You entirely misunderstood.

The correspondense is that there is a 1st digit, a 2nd digit, a 3rd digit, and so on; there is an n-th digit for each positive integer n.

Furthermore, every digit can be labelled in this way; for every digit to the right of the decimal place, there is a positive integer n for which you can say that it's the n-th digit.

0.9~ is a sequence such that for each integer n, the n-th digit to the right of the decimal point is a 9.


And, as a sequence of digits, 0.9~ is, indeed, inequal to 1. Furthermore, 0.9~ < 1. according to the lexical ordering of sequences of digits. But 0.9~, as a decimal number, is equal to 1..

 

[e(ho0n3]

I don't know if this has been said already, but the reason I think of why a lot of people don't 'buy' that 0.999... = 1 is simply because these two numbers are syntactically different. In other words, if the numbers don't look the same then they are not the same. I think people should just realize that numbers aren't as straightforward as they think they are. So far nobody has given a convincing logical argument that 0.999... and 1 are different numbers so why is this thread getting so large.

 

[Hurkyl]

Yet, oddly, nobody seems to have any trouble accepting that $\frac{4}{3} = \frac{8}{6} = 1\frac{1}{3}$, and most people can understand that $1 = 13 \mod 12$. I still haven't understood why so many have trouble with $0.\bar{9} = 1$.

 

[Erazman]

alright I've changed sides...
makes more sense now

 

[steersman]

Yet, oddly, nobody seems to have any trouble accepting that , and most people can understand that . I still haven't understood why so many have trouble with

1 and 1/3 are different forms of representation. The example you gave is correct, 1/3 is predicated on there is a 1/3 that can be found and definitely measured. It is a potential representation. This is a predicate in mathematics not reality. The case is different with 0.9~=1. The number 1 is a reality representation.

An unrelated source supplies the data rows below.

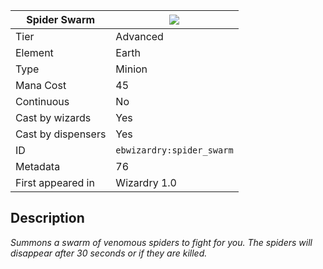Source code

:| Spider Swarm |![](https://github.com/Electroblob77/Wizardry/blob/1.12.2/src/main/resources/assets/ebwizardry/textures/spells/ebwizardry:spider_swarm.png)|
|---|---|
| Tier | Advanced |
| Element | Earth |
| Type | Minion |
| Mana Cost | 45 |
| Continuous | No |
| Cast by wizards | Yes |
| Cast by dispensers | Yes |
| ID | `ebwizardry:spider_swarm` |
| Metadata | 76 |
| First appeared in | Wizardry 1.0 |
## Description
_Summons a swarm of venomous spiders to fight for you. The spiders will disappear after 30 seconds or if they are killed._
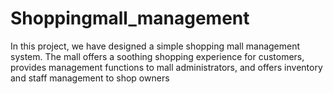 # Shoppingmall_management
In this project, we have designed a simple shopping mall management system. The mall offers a soothing shopping experience for customers, provides management functions to mall administrators, and offers inventory and staff management to shop owners
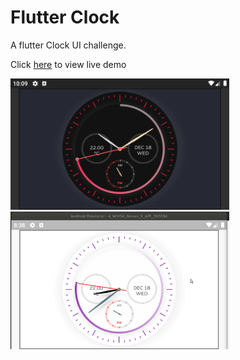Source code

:# Flutter Clock

A flutter Clock UI challenge.

Click <a href="https://flutter-clock-challenge.web.app/">here</a> to view live demo

<img src='ankit_mahadik_clock/clock_screen_shot.png' width='350'>


<img src='ankit_mahadik_clock/clock_demo.gif' width='350'>


 

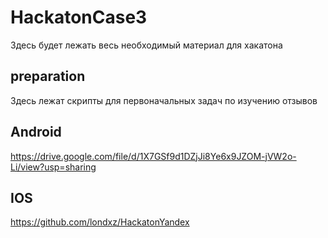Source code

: # HackatonCase3

Здесь будет лежать весь необходимый материал для хакатона

## preparation
Здесь лежат скрипты для первоначальных задач по изучению отзывов

## Android

https://drive.google.com/file/d/1X7GSf9d1DZjJi8Ye6x9JZOM-jVW2o-Li/view?usp=sharing

## IOS

https://github.com/londxz/HackatonYandex
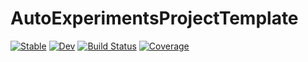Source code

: # AutoExperimentsProjectTemplate

[![Stable](https://img.shields.io/badge/docs-stable-blue.svg)](https://BadiaLab.github.io/AutoExperimentsProjectTemplate.jl/stable/)
[![Dev](https://img.shields.io/badge/docs-dev-blue.svg)](https://BadiaLab.github.io/AutoExperimentsProjectTemplate.jl/dev/)
[![Build Status](https://github.com/BadiaLab/AutoExperimentsProjectTemplate.jl/actions/workflows/CI.yml/badge.svg?branch=main)](https://github.com/BadiaLab/AutoExperimentsProjectTemplate.jl/actions/workflows/CI.yml?query=branch%3Amain)
[![Coverage](https://codecov.io/gh/BadiaLab/AutoExperimentsProjectTemplate.jl/branch/main/graph/badge.svg)](https://codecov.io/gh/BadiaLab/AutoExperimentsProjectTemplate.jl)
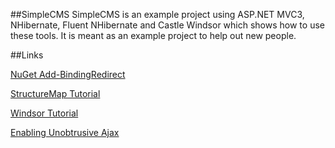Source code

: ##SimpleCMS
SimpleCMS is an example project using ASP.NET MVC3, NHibernate, Fluent NHibernate and Castle Windsor which shows how to use these tools. It is meant as an example project to help out new people.


##Links

[NuGet Add-BindingRedirect](http://blog.davidebbo.com/2011/01/nuget-versioning-part-3-unification-via.html)

[StructureMap Tutorial](http://www.kevinwilliampang.com/2010/04/06/setting-up-asp-net-mvc-with-fluent-nhibernate-and-structuremap/)

[Windsor Tutorial](http://docs.castleproject.org/Windsor.Windsor-tutorial-ASP-NET-MVC-3-application-To-be-Seen.ashx)

[Enabling Unobtrusive Ajax](http://bradwilson.typepad.com/blog/2010/10/mvc3-unobtrusive-validation.html)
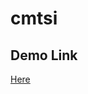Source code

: # cmtsi

## Demo Link

<a href="https://vue-basic-training-vue-2-vuetify-eventbus.vercel.app//">Here</a>
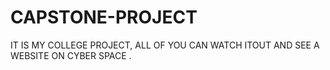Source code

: # CAPSTONE-PROJECT
IT IS MY COLLEGE PROJECT, ALL OF YOU CAN WATCH ITOUT AND SEE A WEBSITE ON CYBER SPACE .
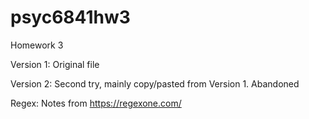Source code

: # psyc6841hw3
Homework 3

Version 1: Original file

Version 2: Second try, mainly copy/pasted from Version 1. Abandoned

Regex: Notes from https://regexone.com/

See, the thing is 0.9 maybe the same as 0.9~. It just depends on how far you are willing to measure. So in a sense 0.92 is more than 0.9 in the way you are justifying your case, despite this being just a matter of measurement.

It is not possible to travel at the speed of light, why is this? because you must expend an infinite amount of energy - which is not possible, because actual infinities do not exist. You would need an actual infinity in 0.9~=1.

This is a philosophical problem not a mathematical problem. It is to do with the philosophical meaning of infinity not any mathematical definition of it.

It's like saying: well if this were possible then this would equal 1. But its not possible.

 

[Hurkyl]

Measurement? Reality? Where did you get any of this stuff?


0.9~ does not depend on any choices whatsoever. It has a 9 in the n-th place for ALL positive integers n, and there exist no other places to the right of the decimal places.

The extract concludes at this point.